The shape and form of the returned is also specific to the setting and culture of Senegal, with Diop using an Islamic spirit, the Djinn, as a supernatural presence capable of good and evil. “In Muslim culture the Djinns are very important, and I’m very attracted to their aesthetic and seduced by their story and the mise en scène in Western culture,” she says. “In Senegal, they’re supposed to appear invisibly during the sunset, and I’ve always been totally crazy about that imagery. I thought it was interesting that a Senegalese audience could understand these references.”
Diop lives in Paris, but her family hails from Senegal, something which she explored through learning more about her heritage. Her uncle, Senegalese filmmaker Djibril Diop Mambéty, made Touki Bouki in 1973, and she followed his film up with a short documentary companion piece A Thousand Suns in 2013. “When I realised how important my cinematic heritage was, and that I wanted to become a filmmaker, I made this dialogue with Touki Bouki,” she says. “I think his films are impressive and strong in terms of political equity and I myself was using a film to enter a territory, to explore Dakar, and also to connect with a part of myself… my Africanity that was not really expressing herself in Paris or in my very white French environment.”
“I myself was using a film to enter a territory, to explore Dakar, and also to connect with a part of myself… my Africanity that was not really expressing herself in Paris or in my very white French environment” – Mati Diop
Diop spent time researching for Atlantique by travelling to Senegal to explore the real-life experiences of the women who live there. “After I had a first draft, I went to Dakar to meet girls and I organised groups of discussion.
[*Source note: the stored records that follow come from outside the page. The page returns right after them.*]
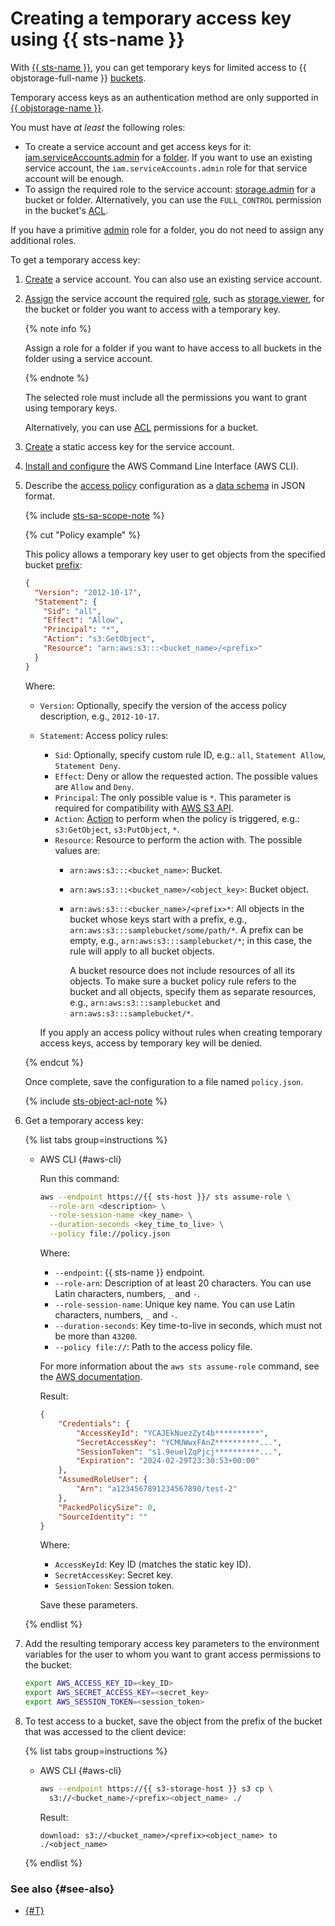 # Creating a temporary access key using {{ sts-name }}

With [{{ sts-name }}](../../iam/concepts/authorization/sts.md), you can get temporary keys for limited access to {{ objstorage-full-name }} [buckets](../../storage/concepts/bucket.md).

Temporary access keys as an authentication method are only supported in [{{ objstorage-name }}](../../storage/).

You must have _at least_ the following roles:
* To create a service account and get access keys for it: [iam.serviceAccounts.admin](../../iam/roles-reference.md#iam-serviceAccounts-admin) for a [folder](../../resource-manager/concepts/resources-hierarchy.md#folder). If you want to use an existing service account, the `iam.serviceAccounts.admin` role for that service account will be enough.
* To assign the required role to the service account: [storage.admin](../../storage/security/index.md#storage-admin) for a bucket or folder. Alternatively, you can use the `FULL_CONTROL` permission in the bucket's [ACL](../../storage/security/acl.md).

If you have a primitive [admin](../../iam/roles-reference.md#admin) role for a folder, you do not need to assign any additional roles.

To get a temporary access key:
1. [Create](../../iam/operations/sa/create.md) a service account. You can also use an existing service account.
1. [Assign](../../iam/operations/sa/assign-role-for-sa.md) the service account the required [role](../../storage/security/index.md#roles-list), such as [storage.viewer](../../storage/security/index.md#storage-viewer), for the bucket or folder you want to access with a temporary key.

   {% note info %}

   Assign a role for a folder if you want to have access to all buckets in the folder using a service account.

   {% endnote %}

   The selected role must include all the permissions you want to grant using temporary keys.

   Alternatively, you can use [ACL](../../storage/security/acl.md) permissions for a bucket.
1. [Create](../../iam/operations/sa/create-access-key.md) a static access key for the service account.
1. [Install and configure](../../storage/tools/aws-cli.md) the AWS Command Line Interface (AWS CLI).
1. Describe the [access policy](../../storage/concepts/policy.md) configuration as a [data schema](../../storage/s3/api-ref/policy/scheme.md) in JSON format.

   {% include [sts-sa-scope-note](sts-sa-scope-note.md) %}

   {% cut "Policy example" %}

   This policy allows a temporary key user to get objects from the specified bucket [prefix](../../storage/concepts/object.md#folder):

   ```json
   {
     "Version": "2012-10-17",
     "Statement": {
       "Sid": "all",
       "Effect": "Allow",
       "Principal": "*",
       "Action": "s3:GetObject",
       "Resource": "arn:aws:s3:::<bucket_name>/<prefix>"
     }
   }
   ```

   Where:
   * `Version`: Optionally, specify the version of the access policy description, e.g., `2012-10-17`.
   * `Statement`: Access policy rules:
      * `Sid`: Optionally, specify custom rule ID, e.g.: `all`, `Statement Allow`, `Statement Deny`.
      * `Effect`: Deny or allow the requested action. The possible values are `Allow` and `Deny`.
      * `Principal`: The only possible value is `*`. This parameter is required for compatibility with [AWS S3 API](../../storage/s3/index.md).
      * `Action`: [Action](../../storage/s3/api-ref/policy/actions.md) to perform when the policy is triggered, e.g.: `s3:GetObject`, `s3:PutObject`, `*`.
      * `Resource`: Resource to perform the action with. The possible values are:
         * `arn:aws:s3:::<bucket_name>`: Bucket.
         * `arn:aws:s3:::<bucket_name>/<object_key>`: Bucket object.
         * `arn:aws:s3:::<bucker_name>/<prefix>*`: All objects in the bucket whose keys start with a prefix, e.g., `arn:aws:s3:::samplebucket/some/path/*`. A prefix can be empty, e.g., `arn:aws:s3:::samplebucket/*`; in this case, the rule will apply to all bucket objects.

            A bucket resource does not include resources of all its objects. To make sure a bucket policy rule refers to the bucket and all objects, specify them as separate resources, e.g., `arn:aws:s3:::samplebucket` and `arn:aws:s3:::samplebucket/*`.

      If you apply an access policy without rules when creating temporary access keys, access by temporary key will be denied.

   {% endcut %}

   Once complete, save the configuration to a file named `policy.json`.

   {% include [sts-object-acl-note](sts-object-acl-note.md) %}

1. Get a temporary access key:

   {% list tabs group=instructions %}

   - AWS CLI {#aws-cli}

      Run this command:

      ```bash
      aws --endpoint https://{{ sts-host }}/ sts assume-role \
        --role-arn <description> \
        --role-session-name <key_name> \
        --duration-seconds <key_time_to_live> \
        --policy file://policy.json
      ```

      Where:
      * `--endpoint`: {{ sts-name }} endpoint.
      * `--role-arn`: Description of at least 20 characters. You can use Latin characters, numbers, `_` and `-`.
      * `--role-session-name`: Unique key name. You can use Latin characters, numbers, `_` and `-`.
      * `--duration-seconds`: Key time-to-live in seconds, which must not be more than `43200`.
      * `--policy file://`: Path to the access policy file.

      For more information about the `aws sts assume-role` command, see the [AWS documentation](https://awscli.amazonaws.com/v2/documentation/api/latest/reference/sts/assume-role.html).

      Result:

      ```json
      {
          "Credentials": {
              "AccessKeyId": "YCAJEkNuezZyt4b**********",
              "SecretAccessKey": "YCMUWwxFAnZ**********...",
              "SessionToken": "s1.9euelZqPjcj**********...",
              "Expiration": "2024-02-29T23:30:53+00:00"
          },
          "AssumedRoleUser": {
              "Arn": "a1234567891234567890/test-2"
          },
          "PackedPolicySize": 0,
          "SourceIdentity": ""
      }
      ```

      Where:
      * `AccessKeyId`: Key ID (matches the static key ID).
      * `SecretAccessKey`: Secret key.
      * `SessionToken`: Session token.

      Save these parameters.

   {% endlist %}

1. Add the resulting temporary access key parameters to the environment variables for the user to whom you want to grant access permissions to the bucket:

   ```bash
   export AWS_ACCESS_KEY_ID=<key_ID>
   export AWS_SECRET_ACCESS_KEY=<secret_key>
   export AWS_SESSION_TOKEN=<session_token>
   ```

1. To test access to a bucket, save the object from the prefix of the bucket that was accessed to the client device:

   {% list tabs group=instructions %}

   - AWS CLI {#aws-cli}

      ```bash
      aws --endpoint https://{{ s3-storage-host }} s3 cp \
        s3://<bucket_name>/<prefix><object_name> ./
      ```

      Result:

      ```text
      download: s3://<bucket_name>/<prefix><object_name> to ./<object_name>
      ```

   {% endlist %}

### See also {#see-also}

* [{#T}](../../storage/security/overview.md)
We talked about marriage, we talked about sex, love, and religion and I discovered a lot of different visages (faces). All the different personalities the girls have in the film, and issues and contradictions they’re in, are really fed by all the meetings I had. A lot of girls are not afraid to admit that they profit from men, and that they use men to entertain themselves and I was really intrigued by that. There was no guilt. I thought it was very capitalist, feminist behaviour and it brought a lot of comedy into the film because it has a very cynical touch.”
Atlantique is a unique film about the refugee crisis that speaks directly to global political issues while also paying deep respect to the Wolof-speaking community by using culturally-specific visuals to display their heartbreak and anger. It depicts the reasons why people choose to leave their homeland, the courage it takes to set sail on a practically doomed voyage, and does it all with drama, total integrity and somehow, biting humour.